**Input material:**
:::::

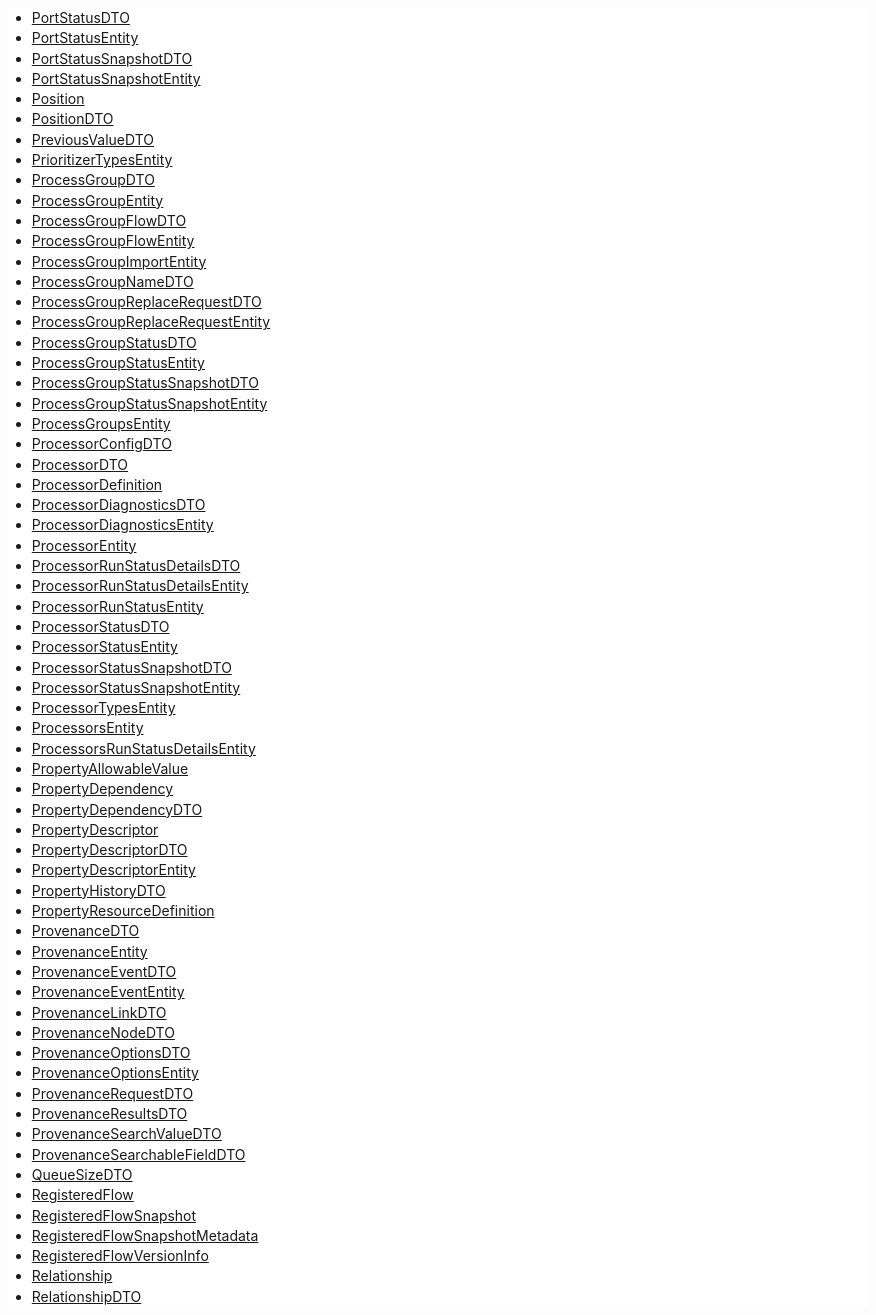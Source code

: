  - [PortStatusDTO](docs/PortStatusDTO.md)
 - [PortStatusEntity](docs/PortStatusEntity.md)
 - [PortStatusSnapshotDTO](docs/PortStatusSnapshotDTO.md)
 - [PortStatusSnapshotEntity](docs/PortStatusSnapshotEntity.md)
 - [Position](docs/Position.md)
 - [PositionDTO](docs/PositionDTO.md)
 - [PreviousValueDTO](docs/PreviousValueDTO.md)
 - [PrioritizerTypesEntity](docs/PrioritizerTypesEntity.md)
 - [ProcessGroupDTO](docs/ProcessGroupDTO.md)
 - [ProcessGroupEntity](docs/ProcessGroupEntity.md)
 - [ProcessGroupFlowDTO](docs/ProcessGroupFlowDTO.md)
 - [ProcessGroupFlowEntity](docs/ProcessGroupFlowEntity.md)
 - [ProcessGroupImportEntity](docs/ProcessGroupImportEntity.md)
 - [ProcessGroupNameDTO](docs/ProcessGroupNameDTO.md)
 - [ProcessGroupReplaceRequestDTO](docs/ProcessGroupReplaceRequestDTO.md)
 - [ProcessGroupReplaceRequestEntity](docs/ProcessGroupReplaceRequestEntity.md)
 - [ProcessGroupStatusDTO](docs/ProcessGroupStatusDTO.md)
 - [ProcessGroupStatusEntity](docs/ProcessGroupStatusEntity.md)
 - [ProcessGroupStatusSnapshotDTO](docs/ProcessGroupStatusSnapshotDTO.md)
 - [ProcessGroupStatusSnapshotEntity](docs/ProcessGroupStatusSnapshotEntity.md)
 - [ProcessGroupsEntity](docs/ProcessGroupsEntity.md)
 - [ProcessorConfigDTO](docs/ProcessorConfigDTO.md)
 - [ProcessorDTO](docs/ProcessorDTO.md)
 - [ProcessorDefinition](docs/ProcessorDefinition.md)
 - [ProcessorDiagnosticsDTO](docs/ProcessorDiagnosticsDTO.md)
 - [ProcessorDiagnosticsEntity](docs/ProcessorDiagnosticsEntity.md)
 - [ProcessorEntity](docs/ProcessorEntity.md)
 - [ProcessorRunStatusDetailsDTO](docs/ProcessorRunStatusDetailsDTO.md)
 - [ProcessorRunStatusDetailsEntity](docs/ProcessorRunStatusDetailsEntity.md)
 - [ProcessorRunStatusEntity](docs/ProcessorRunStatusEntity.md)
 - [ProcessorStatusDTO](docs/ProcessorStatusDTO.md)
 - [ProcessorStatusEntity](docs/ProcessorStatusEntity.md)
 - [ProcessorStatusSnapshotDTO](docs/ProcessorStatusSnapshotDTO.md)
 - [ProcessorStatusSnapshotEntity](docs/ProcessorStatusSnapshotEntity.md)
 - [ProcessorTypesEntity](docs/ProcessorTypesEntity.md)
 - [ProcessorsEntity](docs/ProcessorsEntity.md)
 - [ProcessorsRunStatusDetailsEntity](docs/ProcessorsRunStatusDetailsEntity.md)
 - [PropertyAllowableValue](docs/PropertyAllowableValue.md)
 - [PropertyDependency](docs/PropertyDependency.md)
 - [PropertyDependencyDTO](docs/PropertyDependencyDTO.md)
 - [PropertyDescriptor](docs/PropertyDescriptor.md)
 - [PropertyDescriptorDTO](docs/PropertyDescriptorDTO.md)
 - [PropertyDescriptorEntity](docs/PropertyDescriptorEntity.md)
 - [PropertyHistoryDTO](docs/PropertyHistoryDTO.md)
 - [PropertyResourceDefinition](docs/PropertyResourceDefinition.md)
 - [ProvenanceDTO](docs/ProvenanceDTO.md)
 - [ProvenanceEntity](docs/ProvenanceEntity.md)
 - [ProvenanceEventDTO](docs/ProvenanceEventDTO.md)
 - [ProvenanceEventEntity](docs/ProvenanceEventEntity.md)
 - [ProvenanceLinkDTO](docs/ProvenanceLinkDTO.md)
 - [ProvenanceNodeDTO](docs/ProvenanceNodeDTO.md)
 - [ProvenanceOptionsDTO](docs/ProvenanceOptionsDTO.md)
 - [ProvenanceOptionsEntity](docs/ProvenanceOptionsEntity.md)
 - [ProvenanceRequestDTO](docs/ProvenanceRequestDTO.md)
 - [ProvenanceResultsDTO](docs/ProvenanceResultsDTO.md)
 - [ProvenanceSearchValueDTO](docs/ProvenanceSearchValueDTO.md)
 - [ProvenanceSearchableFieldDTO](docs/ProvenanceSearchableFieldDTO.md)
 - [QueueSizeDTO](docs/QueueSizeDTO.md)
 - [RegisteredFlow](docs/RegisteredFlow.md)
 - [RegisteredFlowSnapshot](docs/RegisteredFlowSnapshot.md)
 - [RegisteredFlowSnapshotMetadata](docs/RegisteredFlowSnapshotMetadata.md)
 - [RegisteredFlowVersionInfo](docs/RegisteredFlowVersionInfo.md)
 - [Relationship](docs/Relationship.md)
 - [RelationshipDTO](docs/RelationshipDTO.md)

:::::

**Task prompt:** Copy out the data above to the letter, and keep every picture out of it.

**Written reply:**
Source code

:  - [PortStatusDTO](docs/PortStatusDTO.md)
 - [PortStatusEntity](docs/PortStatusEntity.md)
 - [PortStatusSnapshotDTO](docs/PortStatusSnapshotDTO.md)
 - [PortStatusSnapshotEntity](docs/PortStatusSnapshotEntity.md)
 - [Position](docs/Position.md)
 - [PositionDTO](docs/PositionDTO.md)
 - [PreviousValueDTO](docs/PreviousValueDTO.md)
 - [PrioritizerTypesEntity](docs/PrioritizerTypesEntity.md)
 - [ProcessGroupDTO](docs/ProcessGroupDTO.md)
 - [ProcessGroupEntity](docs/ProcessGroupEntity.md)
 - [ProcessGroupFlowDTO](docs/ProcessGroupFlowDTO.md)
 - [ProcessGroupFlowEntity](docs/ProcessGroupFlowEntity.md)
 - [ProcessGroupImportEntity](docs/ProcessGroupImportEntity.md)
 - [ProcessGroupNameDTO](docs/ProcessGroupNameDTO.md)
 - [ProcessGroupReplaceRequestDTO](docs/ProcessGroupReplaceRequestDTO.md)
 - [ProcessGroupReplaceRequestEntity](docs/ProcessGroupReplaceRequestEntity.md)
 - [ProcessGroupStatusDTO](docs/ProcessGroupStatusDTO.md)
 - [ProcessGroupStatusEntity](docs/ProcessGroupStatusEntity.md)
 - [ProcessGroupStatusSnapshotDTO](docs/ProcessGroupStatusSnapshotDTO.md)
 - [ProcessGroupStatusSnapshotEntity](docs/ProcessGroupStatusSnapshotEntity.md)
 - [ProcessGroupsEntity](docs/ProcessGroupsEntity.md)
 - [ProcessorConfigDTO](docs/ProcessorConfigDTO.md)
 - [ProcessorDTO](docs/ProcessorDTO.md)
 - [ProcessorDefinition](docs/ProcessorDefinition.md)
 - [ProcessorDiagnosticsDTO](docs/ProcessorDiagnosticsDTO.md)
 - [ProcessorDiagnosticsEntity](docs/ProcessorDiagnosticsEntity.md)
 - [ProcessorEntity](docs/ProcessorEntity.md)
 - [ProcessorRunStatusDetailsDTO](docs/ProcessorRunStatusDetailsDTO.md)
 - [ProcessorRunStatusDetailsEntity](docs/ProcessorRunStatusDetailsEntity.md)
 - [ProcessorRunStatusEntity](docs/ProcessorRunStatusEntity.md)
 - [ProcessorStatusDTO](docs/ProcessorStatusDTO.md)
 - [ProcessorStatusEntity](docs/ProcessorStatusEntity.md)
 - [ProcessorStatusSnapshotDTO](docs/ProcessorStatusSnapshotDTO.md)
 - [ProcessorStatusSnapshotEntity](docs/ProcessorStatusSnapshotEntity.md)
 - [ProcessorTypesEntity](docs/ProcessorTypesEntity.md)
 - [ProcessorsEntity](docs/ProcessorsEntity.md)
 - [ProcessorsRunStatusDetailsEntity](docs/ProcessorsRunStatusDetailsEntity.md)
 - [PropertyAllowableValue](docs/PropertyAllowableValue.md)
 - [PropertyDependency](docs/PropertyDependency.md)
 - [PropertyDependencyDTO](docs/PropertyDependencyDTO.md)
 - [PropertyDescriptor](docs/PropertyDescriptor.md)
 - [PropertyDescriptorDTO](docs/PropertyDescriptorDTO.md)
 - [PropertyDescriptorEntity](docs/PropertyDescriptorEntity.md)
 - [PropertyHistoryDTO](docs/PropertyHistoryDTO.md)
 - [PropertyResourceDefinition](docs/PropertyResourceDefinition.md)
 - [ProvenanceDTO](docs/ProvenanceDTO.md)
 - [ProvenanceEntity](docs/ProvenanceEntity.md)
 - [ProvenanceEventDTO](docs/ProvenanceEventDTO.md)
 - [ProvenanceEventEntity](docs/ProvenanceEventEntity.md)
 - [ProvenanceLinkDTO](docs/ProvenanceLinkDTO.md)
 - [ProvenanceNodeDTO](docs/ProvenanceNodeDTO.md)
 - [ProvenanceOptionsDTO](docs/ProvenanceOptionsDTO.md)
 - [ProvenanceOptionsEntity](docs/ProvenanceOptionsEntity.md)
 - [ProvenanceRequestDTO](docs/ProvenanceRequestDTO.md)
 - [ProvenanceResultsDTO](docs/ProvenanceResultsDTO.md)
 - [ProvenanceSearchValueDTO](docs/ProvenanceSearchValueDTO.md)
 - [ProvenanceSearchableFieldDTO](docs/ProvenanceSearchableFieldDTO.md)
 - [QueueSizeDTO](docs/QueueSizeDTO.md)
 - [RegisteredFlow](docs/RegisteredFlow.md)
 - [RegisteredFlowSnapshot](docs/RegisteredFlowSnapshot.md)
 - [RegisteredFlowSnapshotMetadata](docs/RegisteredFlowSnapshotMetadata.md)
 - [RegisteredFlowVersionInfo](docs/RegisteredFlowVersionInfo.md)
 - [Relationship](docs/Relationship.md)
 - [RelationshipDTO](docs/RelationshipDTO.md)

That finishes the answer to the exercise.